Safe and effective staffing
The service made sure there were enough qualified, skilled and experienced staff, who received effective support, supervision and development. They worked together well to provide safe care that met people’s individual needs. People told us they were happy with the staff who visited them. Staff were complimentary about their colleagues and told us they worked well as a team. The service had a thorough induction and shadowing programme, together with ongoing support. Training was in accordance with good practice guidelines for staff who worked with people to meet their care needs. Recruitment processes were in place; staff were recruited safely. Procedures were in place to ensure the required checks were completed prior to staff commencing their employment. This included enhanced Disclosure and Barring Service (DBS) checks for adults. DBS checks provide information including details about convictions and cautions held on the police national computer. The information helps employers make safer recruitment decisions. Support was ongoing and there was a schedule of supervisions and spot checks, records showed the conversations were two-way and detailed. Staff felt appreciated and supported by the manager and the service.

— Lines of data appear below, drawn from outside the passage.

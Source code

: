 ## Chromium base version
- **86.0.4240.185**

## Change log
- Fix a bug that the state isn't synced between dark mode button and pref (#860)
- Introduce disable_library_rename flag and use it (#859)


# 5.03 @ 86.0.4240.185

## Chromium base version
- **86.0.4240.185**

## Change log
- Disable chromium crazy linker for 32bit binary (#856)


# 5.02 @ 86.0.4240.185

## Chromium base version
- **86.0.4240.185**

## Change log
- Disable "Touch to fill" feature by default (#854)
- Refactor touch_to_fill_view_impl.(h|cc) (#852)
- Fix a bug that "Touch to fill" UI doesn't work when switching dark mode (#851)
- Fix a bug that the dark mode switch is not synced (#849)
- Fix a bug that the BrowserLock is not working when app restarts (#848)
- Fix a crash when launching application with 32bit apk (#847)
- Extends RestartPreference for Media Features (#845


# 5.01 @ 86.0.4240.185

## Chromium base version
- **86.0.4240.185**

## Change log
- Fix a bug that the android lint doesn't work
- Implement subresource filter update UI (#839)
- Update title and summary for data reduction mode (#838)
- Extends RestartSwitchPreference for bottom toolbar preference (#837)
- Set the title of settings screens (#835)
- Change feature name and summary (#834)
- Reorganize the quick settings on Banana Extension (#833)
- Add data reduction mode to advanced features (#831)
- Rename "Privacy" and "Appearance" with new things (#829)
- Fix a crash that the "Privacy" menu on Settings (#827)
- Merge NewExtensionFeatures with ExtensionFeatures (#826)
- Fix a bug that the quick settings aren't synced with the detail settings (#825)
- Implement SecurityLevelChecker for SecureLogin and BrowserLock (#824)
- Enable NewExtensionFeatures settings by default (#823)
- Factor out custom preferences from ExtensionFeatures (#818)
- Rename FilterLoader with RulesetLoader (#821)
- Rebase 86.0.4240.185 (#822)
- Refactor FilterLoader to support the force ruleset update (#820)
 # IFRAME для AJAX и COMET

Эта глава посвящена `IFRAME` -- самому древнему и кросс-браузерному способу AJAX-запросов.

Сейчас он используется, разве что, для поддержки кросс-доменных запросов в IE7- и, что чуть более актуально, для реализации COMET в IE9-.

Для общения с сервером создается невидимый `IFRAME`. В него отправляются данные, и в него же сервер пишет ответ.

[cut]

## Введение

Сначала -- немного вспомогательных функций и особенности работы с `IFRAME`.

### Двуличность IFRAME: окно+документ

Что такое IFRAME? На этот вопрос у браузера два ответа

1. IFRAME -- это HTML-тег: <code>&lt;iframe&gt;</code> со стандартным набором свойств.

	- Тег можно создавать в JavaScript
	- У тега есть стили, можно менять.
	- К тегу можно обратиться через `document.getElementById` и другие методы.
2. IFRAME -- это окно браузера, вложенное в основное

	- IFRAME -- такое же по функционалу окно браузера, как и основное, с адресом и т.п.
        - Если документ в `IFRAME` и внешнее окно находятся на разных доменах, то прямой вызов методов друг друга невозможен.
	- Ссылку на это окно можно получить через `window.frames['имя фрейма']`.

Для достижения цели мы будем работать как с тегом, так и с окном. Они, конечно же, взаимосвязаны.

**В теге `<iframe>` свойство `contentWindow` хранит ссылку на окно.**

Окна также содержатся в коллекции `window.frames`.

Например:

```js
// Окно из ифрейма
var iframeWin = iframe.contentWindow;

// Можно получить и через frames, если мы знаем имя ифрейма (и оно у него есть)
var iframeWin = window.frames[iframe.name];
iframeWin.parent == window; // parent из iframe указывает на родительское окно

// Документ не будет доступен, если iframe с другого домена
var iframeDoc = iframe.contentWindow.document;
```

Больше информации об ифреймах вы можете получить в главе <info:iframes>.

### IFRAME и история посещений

Infection prevention and control
The service assessed and managed the risk of infection. They detected and controlled the risk of it spreading and shared concerns with appropriate agencies promptly. Staff had access to the correct personal protective equipment (PPE) as needed and supplies were available to them. Policies and procedures were robust regarding preventing the spread of infection. Assessments regarding PPE usage considered safety, necessity and personal preference. Records showed staff had received training and ongoing monitoring for infection prevention and control. A member of staff said, “We are provided with all of the PPE we require and are able to come and collect PPE when we need it.”
Medicines optimisation
The service made sure that medicines and treatments were safe and met people’s needs, capacities and preferences. They involved people in planning, including when changes happened. People received their medicines as prescribed. There were safe procedures in place for ordering and administration of medicines where it was part of the care plan. People were confident they received their medicines on time and records reflected this. Visits were spaced to ensure safe administration, such as allowing adequate gaps between doses. Medicines records were held on an electronic system, this meant they were updated as changes were made. Alerts from the system told the manager if a medicine was late, or not given, this was then actioned to support compliance with medicines. Staff received training, both theory and practical together with competency checks to ensure safe practices. The service communicated with the GP and pharmacy to ensure people had the right medicines at the right time. There was a detailed medicines policy and procedure in place.